▶ [SUPPLIED DATA]:
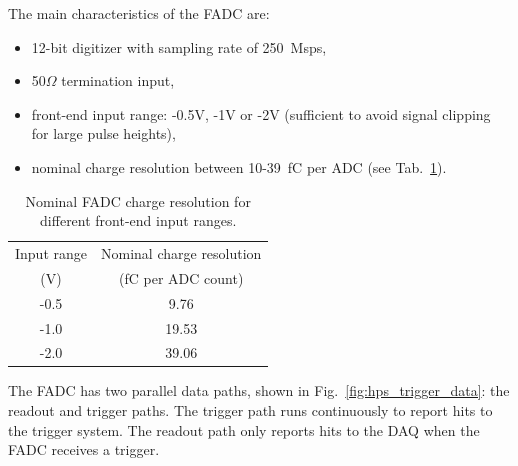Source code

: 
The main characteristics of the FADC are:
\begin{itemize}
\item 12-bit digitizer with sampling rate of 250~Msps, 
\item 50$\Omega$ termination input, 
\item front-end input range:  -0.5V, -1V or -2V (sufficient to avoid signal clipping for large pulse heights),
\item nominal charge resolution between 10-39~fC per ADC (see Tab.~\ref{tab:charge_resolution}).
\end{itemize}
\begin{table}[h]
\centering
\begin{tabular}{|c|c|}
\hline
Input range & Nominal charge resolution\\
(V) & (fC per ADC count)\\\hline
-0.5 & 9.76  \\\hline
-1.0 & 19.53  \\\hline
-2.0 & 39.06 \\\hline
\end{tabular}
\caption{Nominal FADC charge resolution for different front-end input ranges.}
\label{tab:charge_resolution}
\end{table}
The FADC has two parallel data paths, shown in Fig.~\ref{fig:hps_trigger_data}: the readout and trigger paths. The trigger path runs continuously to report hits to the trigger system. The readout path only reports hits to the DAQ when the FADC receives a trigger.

▶ [EXERCISE PROMPT]: Word for word, quote the full listing, omitting every picture.

▶ [EXERCISE RESPONSE]:
Source code

: 
The main characteristics of the FADC are:
\begin{itemize}
\item 12-bit digitizer with sampling rate of 250~Msps, 
\item 50$\Omega$ termination input, 
\item front-end input range:  -0.5V, -1V or -2V (sufficient to avoid signal clipping for large pulse heights),
\item nominal charge resolution between 10-39~fC per ADC (see Tab.~\ref{tab:charge_resolution}).
\end{itemize}
\begin{table}[h]
\centering
\begin{tabular}{|c|c|}
\hline
Input range & Nominal charge resolution\\
(V) & (fC per ADC count)\\\hline
-0.5 & 9.76  \\\hline
-1.0 & 19.53  \\\hline
-2.0 & 39.06 \\\hline
\end{tabular}
\caption{Nominal FADC charge resolution for different front-end input ranges.}
\label{tab:charge_resolution}
\end{table}
The FADC has two parallel data paths, shown in Fig.~\ref{fig:hps_trigger_data}: the readout and trigger paths. The trigger path runs continuously to report hits to the trigger system. The readout path only reports hits to the DAQ when the FADC receives a trigger.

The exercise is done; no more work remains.